Baker Hughes has announced that it has achieved revenues of $6.6 billion in Q3 2023, up 24% year-over-year (YoY).
Baker Hughes reported net income of $518 million for the quarter, up $534 million YoY, in addition to adjusted net income (a non-GAAP measure) of $427 million for the quarter, up $163 million YoY.
Additionally, the Houston-based company reported adjusted EBITDA (a non-GAAP measure) of $983 million for the quarter, up 30% YoY.
“We were pleased with our third quarter results and remain optimistic about the outlook. We maintained strong order performance in both Industrial & Energy Technology (IET) and Oilfield Services & Equipment (OFSE), with large awards coming from Venture Global in liquefied natural gas (LNG) and Vår Energi in subsea,” said Lorenzo Simonelli, Baker Hughes chairman and chief executive officer.
We also delivered strong operating results at the upper end of our EBITDA* guidance range, booked almost $100 million of new energy orders, and generated $592 million of free cash flow. We continue to see positive momentum across our portfolio despite persisting global economic uncertainty,” Simonelli added.
Simonelli emphasized the importance of monitoring the discipline of major oil producers, the pace of oil demand growth in the face of economic uncertainty, and geopolitical risks as key factors for the future.
“Oil prices have rebounded as the combination of resilient oil demand and production cuts has tightened the market. As a result, the oil market is likely to see inventory draws through the rest of 2023,” he noted.
Globally, the company expects 2023 LNG demand to approach 410 million tons per annum (mtpa), or up about 2% compared to last year. With an estimated global nameplate capacity of 490 MTPA this year, effective utilization is expected to be over 90%, which has historically represented a tight market. As a result, the LNG project pipeline remains strong, both in the U.S. and internationally.
“Outside of the upstream markets, the global LNG market remains fundamentally tight despite recent economic softness. This tightness is evidenced by the recent LNG price spikes that resulted from the current Middle East conflict and strikes by LNG workers in Australia, which temporarily interrupted operations at several LNG facilities,” Simonelli explained.
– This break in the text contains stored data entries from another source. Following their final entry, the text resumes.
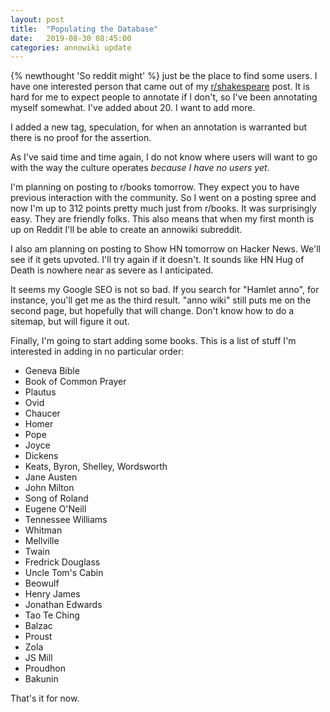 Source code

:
 ```yaml
---
layout: post
title:  "Populating the Database"
date:   2019-08-30 08:45:00
categories: annowiki update
---
```


{% newthought 'So reddit might' %} just be the place to find some users. I have
one interested person that came out of my [r/shakespeare][0] post. It is hard
for me to expect people to annotate if I don't, so I've been annotating myself
somewhat. I've added about 20. I want to add more.

I added a new tag, speculation, for when an annotation is warranted but there is
no proof for the assertion.

As I've said time and time again, I do not know where users will want to go with
the way the culture operates *because I have no users yet*.

I'm planning on posting to r/books tomorrow. They expect you to have previous
interaction with the community. So I went on a posting spree and now I'm up to
312 points pretty much just from r/books. It was surprisingly easy. They are
friendly folks. This also means that when my first month is up on Reddit I'll be
able to create an annowiki subreddit.

I also am planning on posting to Show HN tomorrow on Hacker News. We'll see if
it gets upvoted. I'll try again if it doesn't. It sounds like HN Hug of Death is
nowhere near as severe as I anticipated.

It seems my Google SEO is not so bad. If you search for "Hamlet anno", for
instance, you'll get me as the third result. "anno wiki" still puts me on the
second page, but hopefully that will change. Don't know how to do a sitemap, but
will figure it out.

Finally, I'm going to start adding some books. This is a list of stuff I'm
interested in adding in no particular order:

- Geneva Bible
- Book of Common Prayer
- Plautus
- Ovid
- Chaucer
- Homer
- Pope
- Joyce
- Dickens
- Keats, Byron, Shelley, Wordsworth
- Jane Austen
- John Milton
- Song of Roland
- Eugene O'Neill
- Tennessee Williams
- Whitman
- Mellville
- Twain
- Fredrick Douglass
- Uncle Tom's Cabin
- Beowulf
- Henry James
- Jonathan Edwards
- Tao Te Ching
- Balzac
- Proust
- Zola
- JS Mill 
- Proudhon
- Bakunin

That's it for now.

[0]: https://www.reddit.com/r/shakespeare/comments/cuiw6s/i_devoted_my_last_year_to_building_something_for/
Baker Hughes is focused on enhancing its position as a leading energy technology company. The company anticipates continued growth in both its IET and OFSE segments.
“While there is a growing consensus the energy transition will likely take longer and be more complex than many expected, our unique portfolio is set to benefit irrespective of the pace of development. Importantly, we are laying the foundation today for a more durable earnings and free cash flow growth profile, enabling best-in-class returns and structurally increasing shareholder returns. I want to thank our shareholders, our customers, and our employees for their continued support as we continue to take energy forward,” Simonelli concluded.